___ Records for this exercise

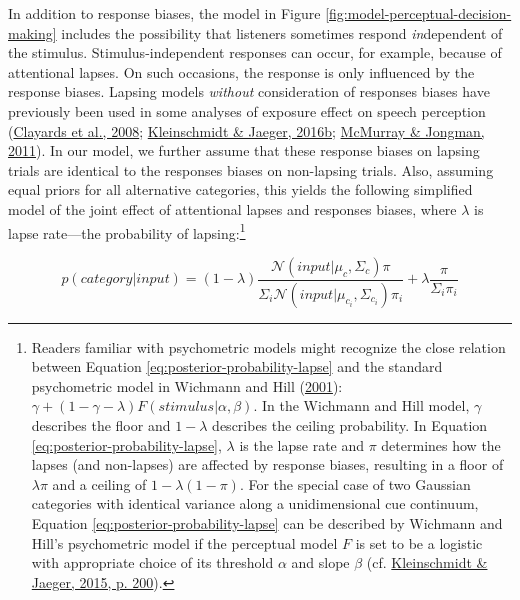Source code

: \documentclass[
  11pt,
  man,floatsintext]{apa6}
\begin{document}
In addition to response biases, the model in Figure \ref{fig:model-perceptual-decision-making} includes the possibility that listeners sometimes respond \emph{in}dependent of the stimulus. Stimulus-independent responses can occur, for example, because of attentional lapses. On such occasions, the response is only influenced by the response biases. Lapsing models \emph{without} consideration of responses biases have previously been used in some analyses of exposure effect on speech perception (\protect\hyperlink{ref-clayards2008}{Clayards et al., 2008}; \protect\hyperlink{ref-kleinschmidt-jaeger2016cogsci}{Kleinschmidt \& Jaeger, 2016b}; \protect\hyperlink{ref-mcmurray-jongman2011}{McMurray \& Jongman, 2011}). In our model, we further assume that these response biases on lapsing trials are identical to the responses biases on non-lapsing trials. Also, assuming equal priors for all alternative categories, this yields the following simplified model of the joint effect of attentional lapses and responses biases, where \(\lambda\) is lapse rate---the probability of lapsing:\footnote{Readers familiar with psychometric models might recognize the close relation between Equation \eqref{eq:posterior-probability-lapse} and the standard psychometric model in Wichmann and Hill (\protect\hyperlink{ref-wichmann-hill2001}{2001}): \(\gamma + (1-\gamma-\lambda) F(stimulus | \alpha, \beta)\). In the Wichmann and Hill model, \(\gamma\) describes the floor and \(1-\lambda\) describes the ceiling probability. In Equation \eqref{eq:posterior-probability-lapse}, \(\lambda\) is the lapse rate and \(\pi\) determines how the lapses (and non-lapses) are affected by response biases, resulting in a floor of \(\lambda \pi\) and a ceiling of \(1 - \lambda(1 - \pi)\). For the special case of two Gaussian categories with identical variance along a unidimensional cue continuum, Equation \eqref{eq:posterior-probability-lapse} can be described by Wichmann and Hill's psychometric model if the perceptual model \(F\) is set to be a logistic with appropriate choice of its threshold \(\alpha\) and slope \(\beta\) (cf. \protect\hyperlink{ref-kleinschmidt-jaeger2015}{Kleinschmidt \& Jaeger, 2015, p. 200}).}

\begin{equation}\label{eq:posterior-probability-lapse}
p(category | input) = (1 - \lambda) \frac{\mathcal{N}\!\left( input | \mu_c, \Sigma_c \right) \pi}{\Sigma_i \mathcal{N}\!\left( input | \mu_{c_i}, \Sigma_{c_i} \right) \pi_i} + \lambda \frac{\pi}{\Sigma_i \pi_i}
\end{equation}
\end{document}

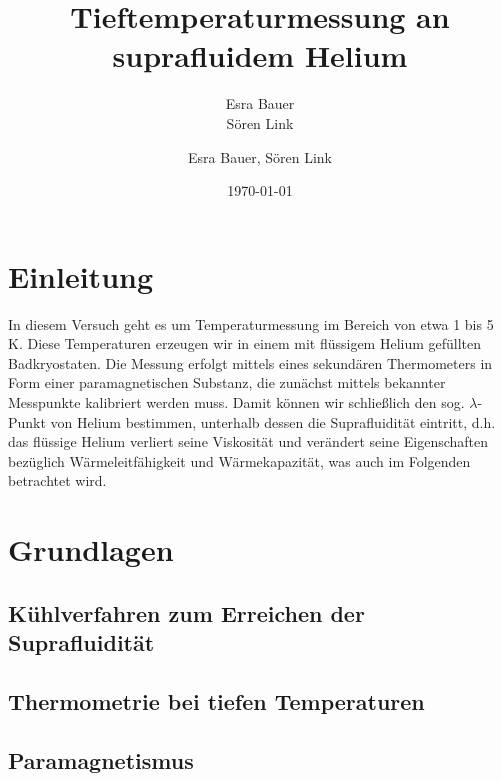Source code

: \documentclass[bigchapter,colorback,accentcolor=tud4b,linedtoc,11pt]{tudreport}
\title{Tieftemperaturmessung an suprafluidem Helium}
\subtitle{Esra Bauer \\Sören Link}
\author{Esra Bauer, Sören Link}
\date{\today}
\begin{document}

\maketitle

\tableofcontents


\chapter{Einleitung}

In diesem Versuch geht es um Temperaturmessung im Bereich von etwa 1 bis 5 K. Diese Temperaturen erzeugen wir in einem mit flüssigem Helium gefüllten Badkryostaten. Die Messung erfolgt mittels eines sekundären Thermometers in Form einer paramagnetischen Substanz, die zunächst mittels bekannter Messpunkte kalibriert werden muss. Damit können wir schließlich den sog. $\lambda$-Punkt von Helium bestimmen, unterhalb dessen die Suprafluidität eintritt, d.h. das flüssige Helium verliert seine Viskosität und verändert seine Eigenschaften bezüglich Wärmeleitfähigkeit und Wärmekapazität, was auch im Folgenden betrachtet wird.

\chapter{Grundlagen}

\section{Kühlverfahren zum Erreichen der Suprafluidität}

\section{Thermometrie bei tiefen Temperaturen}

\section{Paramagnetismus}
\end{document}
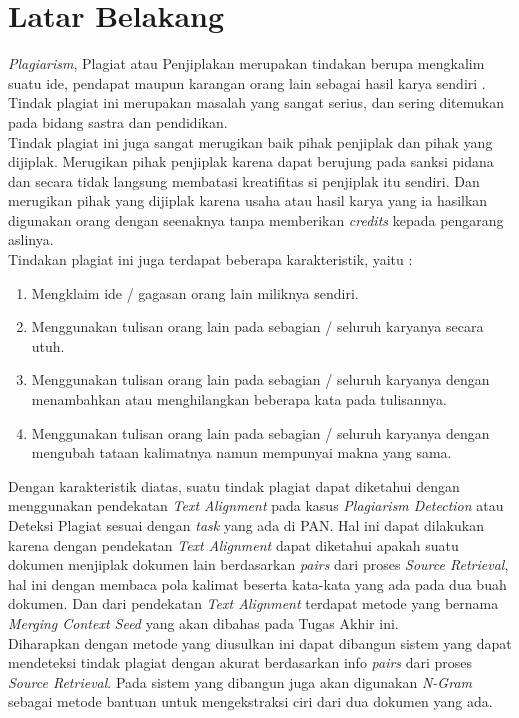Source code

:\documentclass[../Proposal.tex]{subfiles}
\begin{document}
	\section{Latar Belakang}
	\textit{Plagiarism}, Plagiat atau Penjiplakan merupakan tindakan berupa mengkalim suatu ide, pendapat maupun karangan orang lain sebagai hasil karya sendiri \cite{plagiat-kbbi}. Tindak plagiat ini merupakan masalah yang sangat serius, dan sering ditemukan pada bidang sastra dan pendidikan. \\ 
	
	\noindent Tindak plagiat ini juga sangat merugikan baik pihak penjiplak dan pihak yang dijiplak. Merugikan pihak penjiplak karena dapat berujung pada sanksi pidana dan secara tidak langsung membatasi kreatifitas si penjiplak itu sendiri. Dan merugikan pihak yang dijiplak karena usaha atau hasil karya yang ia hasilkan digunakan orang dengan seenaknya tanpa memberikan \textit{credits} kepada pengarang aslinya. \\ 
	
	Tindakan plagiat ini juga terdapat beberapa karakteristik, yaitu : 
	
	\begin{enumerate}
		\item Mengklaim ide / gagasan orang lain miliknya sendiri.
		\item Menggunakan tulisan orang lain pada sebagian / seluruh karyanya secara utuh.
		\item Menggunakan tulisan orang lain pada sebagian / seluruh karyanya dengan menambahkan atau menghilangkan beberapa kata pada tulisannya.
		\item Menggunakan tulisan orang lain pada sebagian / seluruh karyanya dengan mengubah tataan kalimatnya namun mempunyai makna yang sama.
	\end{enumerate}
	
	\noindent Dengan karakteristik diatas, suatu tindak plagiat dapat diketahui dengan menggunakan pendekatan \textit{Text Alignment} pada kasus \textit{Plagiarism Detection} atau Deteksi Plagiat sesuai dengan \textit{task} yang ada di PAN\cite{pan-task-2014}. Hal ini dapat dilakukan karena dengan pendekatan \textit{Text Alignment} dapat diketahui apakah suatu dokumen menjiplak dokumen lain berdasarkan \textit{pairs} dari proses \textit{Source Retrieval}, hal ini dengan membaca pola kalimat beserta kata-kata yang ada pada dua buah dokumen. Dan dari pendekatan \textit{Text Alignment} terdapat metode yang bernama \textit{Merging Context Seed} yang akan dibahas pada Tugas Akhir ini. \\
	
	\noindent Diharapkan dengan metode yang diusulkan ini dapat dibangun sistem yang dapat mendeteksi tindak plagiat dengan akurat berdasarkan info \textit{pairs} dari proses \textit{Source Retrieval}. Pada sistem yang dibangun juga akan digunakan \textit{N-Gram} sebagai metode bantuan untuk mengekstraksi ciri dari dua dokumen yang ada.
\end{document}

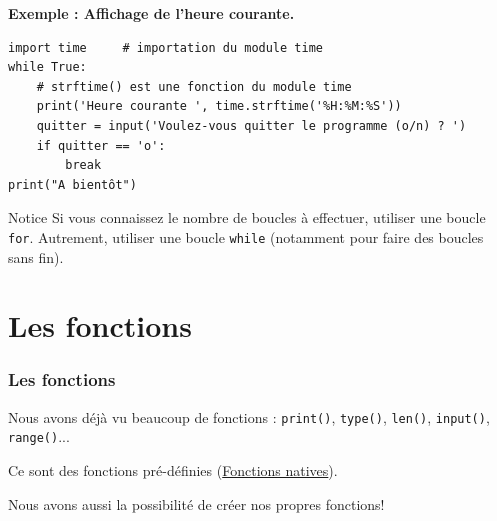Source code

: \documentclass{beamer}
\begin{document}
\begin{frame}

\noindent\textbf{Exemple : Affichage de l'heure courante.}
\begin{verbatim}
import time     # importation du module time
while True:
    # strftime() est une fonction du module time
    print('Heure courante ', time.strftime('%H:%M:%S'))
    quitter = input('Voulez-vous quitter le programme (o/n) ? ')
    if quitter == 'o':
        break
print("A bientôt")
\end{verbatim}

\begin{block}{Notice}
Si vous connaissez le nombre de boucles à effectuer, utiliser une boucle \texttt{for}.
Autrement, utiliser une boucle \texttt{while} (notamment pour faire des boucles sans fin).
\end{block}
\end{frame}

\section{Les fonctions}

\begin{frame}
\frametitle{Les fonctions}


Nous avons déjà vu beaucoup de fonctions : \texttt{print()}, \texttt{type()}, \texttt{len()}, \texttt{input()}, \texttt{range()}...

Ce sont des fonctions pré-définies (\href{{https://docs.python.org/fr/3/library/functions.html}}{Fonctions natives}).

Nous avons aussi la possibilité de créer nos propres fonctions!


\end{frame}
\end{document}
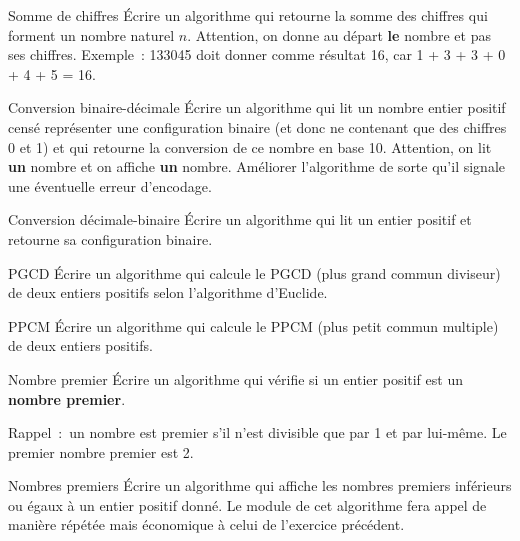 \begin{Exercice}{Somme de chiffres}
	Écrire un algorithme qui retourne la somme des chiffres qui forment un
	nombre naturel $n$. Attention, on donne au départ \textbf{le} nombre et
	pas ses chiffres. Exemple~: 133045 doit donner comme résultat 16,
	car 1 + 3 + 3 + 0 + 4 + 5 = 16.
\end{Exercice}

\begin{Exercice}{Conversion binaire-décimale}
	Écrire un algorithme qui lit un nombre entier positif censé représenter
	une configuration binaire (et donc ne contenant que des chiffres 0 et
	1) et qui retourne la conversion de ce nombre en base 10. Attention, on
	lit \textbf{un} nombre et on affiche \textbf{un} nombre. Améliorer
	l’algorithme de sorte qu’il signale une éventuelle erreur d’encodage.
\end{Exercice}

\begin{Exercice}{Conversion décimale-binaire}
	Écrire un algorithme qui lit un entier positif et retourne sa
	configuration binaire.
\end{Exercice}

\begin{Exercice}{PGCD}
	Écrire un algorithme qui calcule le PGCD (plus grand commun diviseur) de
	deux entiers positifs selon l’algorithme d’Euclide.
\end{Exercice}

\begin{Exercice}{PPCM}
	Écrire un algorithme qui calcule le PPCM (plus petit commun multiple) de
	deux entiers positifs.
\end{Exercice}

\begin{Exercice}{Nombre premier}
	Écrire un algorithme qui vérifie si un entier positif est un
	\textbf{nombre premier}. 
	
	Rappel~:~un nombre est premier s’il n’est divisible que par 1 et par
	lui-même. Le premier nombre premier est 2.
\end{Exercice}

\bigskip
\begin{Exercice}{Nombres premiers}
	Écrire un algorithme qui affiche les nombres premiers inférieurs ou
	égaux à un entier positif donné. Le module de cet algorithme fera appel
	de manière répétée mais économique à celui de l’exercice précédent.
\end{Exercice}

______

-- Directions for this task --
Using the entries above, repeat only the lines from the one containing "importation du module time" through the one containing "Nous avons déjà", end lines included.

-- Answer for this exercise --
import time     # importation du module time
while True:
    # strftime() est une fonction du module time
    print('Heure courante ', time.strftime('%H:%M:%S'))
    quitter = input('Voulez-vous quitter le programme (o/n) ? ')
    if quitter == 'o':
        break
print("A bientôt")
\end{verbatim}

\begin{block}{Notice}
Si vous connaissez le nombre de boucles à effectuer, utiliser une boucle \texttt{for}.
Autrement, utiliser une boucle \texttt{while} (notamment pour faire des boucles sans fin).
\end{block}
\end{frame}

\section{Les fonctions}

\begin{frame}
\frametitle{Les fonctions}


Nous avons déjà vu beaucoup de fonctions : \texttt{print()}, \texttt{type()}, \texttt{len()}, \texttt{input()}, \texttt{range()}...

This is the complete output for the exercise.